Coronary stents do not improve long-term survival

While the placement of stents in newly reopened coronary arteries has been shown to reduce the need for repeat angioplasty procedures, researchers from the Duke Clinical Research Institute have found that stents have no impact on mortality over the long term.


In the largest such analysis of its kind, the Duke researchers said their findings have important economic and clinical implications for physicians who are deciding whether their heart patients should receive coronary artery bypass surgery, or less-invasive angioplasty, which includes the placement of a stent.

Stents, which were introduced in the U.S. in 1994, are tiny mesh tubes that are inserted at the site of a blockage in a coronary artery that has been opened during balloon angioplasty. The procedure seeks to prevent the artery from becoming blocked again, a process known as restenosis. These blockages, caused by atherosclerotic plaque, can starve the heart of oxygen-rich blood and lead to a heart attack.

Duke cardiologist David Kandzari, M.D., who presented the results of the Duke analysis Nov.7, 2004, at the American Heart Association’s annual scientific sessions in New Orleans, said the findings on mortality rates should also be expected to hold true for the latest generation of drug-eluting stents. These stents, which were introduced in 2003, are coated with a drug that keeps blood clots from forming inside them. “We have found in our long-term analysis that stents do provide a significant early and sustained reduction in the need for subsequent procedures to re-open the treated artery,” Kandzari said. “However, we also found that stents do not have any influence on long-term survival.

“Since earlier studies have shown that new drug-eluting stents can lessen the incidence of restenosis, we would expect the need for repeat procedures to decline even more as these stents become more widely used,” Kandzari continued. “While earlier trials of drug-eluting stents have demonstrated a significant reduction in repeat procedures, they still have shown no differences in mortality compared with more conventional stents.”
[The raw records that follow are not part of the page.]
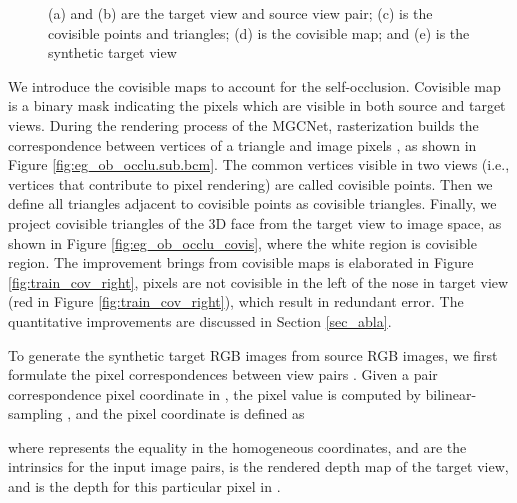 \documentclass[runningheads]{llncs}
\begin{document}
\begin{figure}[htbp]
	\centering  
	
	\caption{(a) and (b) are the target view and source view pair; (c) is the covisible points and triangles; (d) is the covisible map; and (e) is the synthetic target view}
	\label{fig:eg_ob_occlu_bcm}
\end{figure}


We introduce the covisible maps  to account for the self-occlusion. 
Covisible map is a binary mask indicating the pixels which are visible in both source and target views. 
During the rendering process of the MGCNet, rasterization builds the correspondence between vertices of a triangle and image pixels , as shown in Figure \ref{fig:eg_ob_occlu.sub.bcm}. 
The common vertices visible in two views (i.e., vertices that contribute to pixel rendering) are called covisible points. Then we define all triangles adjacent to covisible points as covisible triangles.
Finally, we project covisible triangles of the 3D face from the target view to image space, as shown in Figure \ref{fig:eg_ob_occlu_covis}, where the white region is covisible region. The improvement brings from covisible maps is elaborated in Figure \ref{fig:train_cov_right}, pixels are not covisible in the left of the nose in target view (red in Figure \ref{fig:train_cov_right}), which result in redundant error. The quantitative improvements are discussed in Section \ref{sec_abla}.


To generate the synthetic target RGB images from source RGB images, we first formulate the pixel correspondences between view pairs .
Given a pair correspondence pixel coordinate  in , the pixel value  is computed by bilinear-sampling \cite{jaderberg2015spatial}, and the pixel coordinate  is defined as

where  represents the equality in the homogeneous coordinates,  and  are the intrinsics for the input image pairs,  is the rendered depth map of the target view, and  is the depth for this particular pixel  in .
\end{document}
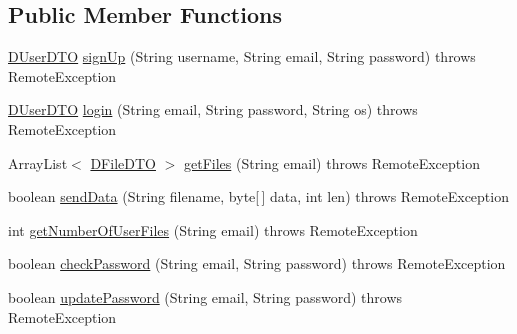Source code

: \subsection*{Public Member Functions}
\begin{DoxyCompactItemize}
\item 
\mbox{\hyperlink{classes_1_1deusto_1_1bspq18_1_1e6_1_1_deusto_box_1_1_server_1_1dto_1_1_d_user_d_t_o}{D\+User\+D\+TO}} \mbox{\hyperlink{interfacees_1_1deusto_1_1bspq18_1_1e6_1_1_deusto_box_1_1_server_1_1remote_1_1_i_deusto_box_remote_service_ab3adf6a3ab12372cf306b30b3fd98636}{sign\+Up}} (String username, String email, String password)  throws Remote\+Exception
\item 
\mbox{\hyperlink{classes_1_1deusto_1_1bspq18_1_1e6_1_1_deusto_box_1_1_server_1_1dto_1_1_d_user_d_t_o}{D\+User\+D\+TO}} \mbox{\hyperlink{interfacees_1_1deusto_1_1bspq18_1_1e6_1_1_deusto_box_1_1_server_1_1remote_1_1_i_deusto_box_remote_service_a1d595efe4735a4977ec4d5d5e2f29bee}{login}} (String email, String password, String os)  throws Remote\+Exception
\item 
Array\+List$<$ \mbox{\hyperlink{classes_1_1deusto_1_1bspq18_1_1e6_1_1_deusto_box_1_1_server_1_1dto_1_1_d_file_d_t_o}{D\+File\+D\+TO}} $>$ \mbox{\hyperlink{interfacees_1_1deusto_1_1bspq18_1_1e6_1_1_deusto_box_1_1_server_1_1remote_1_1_i_deusto_box_remote_service_a53d2f238c6a092b1f873cd40a70a830d}{get\+Files}} (String email)  throws Remote\+Exception
\item 
boolean \mbox{\hyperlink{interfacees_1_1deusto_1_1bspq18_1_1e6_1_1_deusto_box_1_1_server_1_1remote_1_1_i_deusto_box_remote_service_a0c8761f7c34f0424f972c1801db6bfc6}{send\+Data}} (String filename, byte\mbox{[}$\,$\mbox{]} data, int len)  throws Remote\+Exception
\item 
int \mbox{\hyperlink{interfacees_1_1deusto_1_1bspq18_1_1e6_1_1_deusto_box_1_1_server_1_1remote_1_1_i_deusto_box_remote_service_a80dac713a05e2f7ef7b8e8ac4aa4b13d}{get\+Number\+Of\+User\+Files}} (String email)  throws Remote\+Exception
\item 
boolean \mbox{\hyperlink{interfacees_1_1deusto_1_1bspq18_1_1e6_1_1_deusto_box_1_1_server_1_1remote_1_1_i_deusto_box_remote_service_ade1f67d916a6ad0e9d256aa60c80a8a7}{check\+Password}} (String email, String password)  throws Remote\+Exception
\item 
boolean \mbox{\hyperlink{interfacees_1_1deusto_1_1bspq18_1_1e6_1_1_deusto_box_1_1_server_1_1remote_1_1_i_deusto_box_remote_service_aa73e5a3a839d93e49a0f0005e54e3e07}{update\+Password}} (String email, String password)  throws Remote\+Exception

\end{DoxyCompactItemize}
Specifically, the researchers found that over the average seven-year follow-up period of their study, 19 percent of patients who received a stent needed another revascularization procedure in the treated artery, compared to 27 percent for those who did not receive a stent. However, the long-term mortality rate for those receiving a stent was 19.9 percent vs. 20.4 percent for those who did not, a disparity which did not statistically differ.

For their analysis, the researchers consulted the Duke Database for Cardiovascular Disease, which keeps detailed clinical data on all heart patients receiving treatment at Duke. The researchers identified 1,288 matched pairs of patients who underwent either balloon angioplasty alone or stenting — yet all had a similar likelihood of receiving a stent based on their clinical and demographic characteristics.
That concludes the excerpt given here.